Even if the affidavits supporting the warrant of arrest were defective, it was still error to dismiss the information. The warrant was issued and the arrest made prior to filing the information.[8] When appellees moved to quash the arrest, a verified information was pending against them. No contention is made here, and apparently none below, that the information was defective. Appellees state that the trial judge dismissed the information because "it was apparent that the prosecution was based on the same affidavits which he had already held to be insufficient," but the trial court had no right to assume, if it did, that in proving its case the Government would offer no evidence other than that contained in the affidavits.

"* * * a false arrest does not necessarily deprive the court of jurisdiction of the proceeding in which it was made." *873 Albrecht v.
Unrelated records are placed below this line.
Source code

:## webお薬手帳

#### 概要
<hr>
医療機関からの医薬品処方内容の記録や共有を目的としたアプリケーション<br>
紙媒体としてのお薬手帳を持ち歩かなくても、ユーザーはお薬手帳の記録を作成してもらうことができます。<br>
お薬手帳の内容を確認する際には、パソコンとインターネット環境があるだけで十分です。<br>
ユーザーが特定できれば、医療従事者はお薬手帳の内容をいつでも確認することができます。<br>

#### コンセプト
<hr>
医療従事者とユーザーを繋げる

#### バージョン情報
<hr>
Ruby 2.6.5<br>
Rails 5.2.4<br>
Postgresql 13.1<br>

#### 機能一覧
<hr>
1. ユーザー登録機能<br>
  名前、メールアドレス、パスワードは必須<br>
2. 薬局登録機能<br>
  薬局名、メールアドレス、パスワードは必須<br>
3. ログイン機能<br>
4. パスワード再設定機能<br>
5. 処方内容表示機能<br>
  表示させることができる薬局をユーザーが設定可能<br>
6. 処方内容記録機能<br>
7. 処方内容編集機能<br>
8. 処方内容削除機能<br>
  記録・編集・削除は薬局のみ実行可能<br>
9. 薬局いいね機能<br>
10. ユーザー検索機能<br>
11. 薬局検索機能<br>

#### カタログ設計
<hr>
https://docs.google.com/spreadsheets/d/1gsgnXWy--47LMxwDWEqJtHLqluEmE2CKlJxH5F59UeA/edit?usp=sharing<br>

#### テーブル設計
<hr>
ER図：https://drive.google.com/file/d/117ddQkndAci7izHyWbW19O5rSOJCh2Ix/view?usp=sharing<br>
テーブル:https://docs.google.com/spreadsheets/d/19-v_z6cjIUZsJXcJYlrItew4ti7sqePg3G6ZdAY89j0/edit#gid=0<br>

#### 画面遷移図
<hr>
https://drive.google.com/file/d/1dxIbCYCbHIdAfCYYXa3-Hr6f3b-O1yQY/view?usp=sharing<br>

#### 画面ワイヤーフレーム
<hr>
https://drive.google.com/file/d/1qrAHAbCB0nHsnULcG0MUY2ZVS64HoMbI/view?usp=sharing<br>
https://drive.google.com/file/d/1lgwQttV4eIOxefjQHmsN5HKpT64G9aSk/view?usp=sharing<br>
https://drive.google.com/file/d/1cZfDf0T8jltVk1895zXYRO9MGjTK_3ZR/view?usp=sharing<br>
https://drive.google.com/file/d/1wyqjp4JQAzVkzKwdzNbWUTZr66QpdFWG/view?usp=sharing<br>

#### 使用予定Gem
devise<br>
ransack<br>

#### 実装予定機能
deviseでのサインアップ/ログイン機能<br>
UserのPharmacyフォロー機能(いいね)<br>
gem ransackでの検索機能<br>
United States, 273 U.S. 1, 8, 47 S.Ct. 250, 252, 71 L.Ed. 505. In Davenport v. District of Columbia, D.C.Mun.App., 61 A.2d 486, we referred to the well-settled rule that a court will not inquire into the manner in which an accused is brought before it.[9] In Commonwealth v. Gorman, 288 Mass. 294, 192 N.E. 618, 621, 96 A.L.R. 977, the court said: "* * * we think it is the law, that where a defendant is physically before the court upon a complaint or indictment, either because he is held in custody after an arrest or because he has appeared in person after giving bail, the invalidity of his original arrest is immaterial, even though seasonably raised."

There is even less in the record to justify the court's action with respect to the appellee Miles. She was not named in the warrant of arrest and the record does not show when or under what circumstances she was arrested. The record contains nothing to even indicate that her arrest was illegal.

Reversed and remanded.

NOTES

[1] "Any person convicted of keeping a bawdy or disorderly house shall be punished by a fine not exceeding five hundred dollars or imprisonment not exceeding one year, or both." Code 1940, § 22-2722.

[2] The statement of proceedings indicates that appellees also made a motion to dismiss the information but the only motion set out in the record is the motion to quash arrest.

[3] 27 C.J.S., Disorderly Houses, § 1; 17 Am.Jur. Disorderly Houses, § 2; Wharton's Criminal Law (12th ed.), § 1722. See also United States v. Gray, Fed. Cas.No.15,251, 2 Cranch C.C. 675; United States v. Elder, Fed.Cas.No.15,039, 4 Cranch C.C. 507.

[4] 13 Am.Jur. Corporations § 1100.

[5] Carolene Products Co. v. United States, 4 Cir., 140 F.2d 61, 66, affirmed 323 U.S. 18, 65 S.Ct. 1, 89 L.Ed. 15. See also People v. Detroit White Lead Works, 82 Mich. 471, 46 N.W. 735, 9 L.R.A. 722; State v. McBride, 215 Minn. 123, 9 N.W.2d 416; People v. Cooper, 200 App.Div. 413, 193 N.Y.Supp. 16. Cf. Ledbetter v. State, 20 Ala.App. 626, 104 So. 777.

[6] Cf. De Forest v. United States, 11 App. D.C. 458.

[7] United States v. Basiliko, D.C.Mun.App., 35 A.2d 185.

[8] There is no indication in the record that any evidence was seized or obtained incident to the arrest.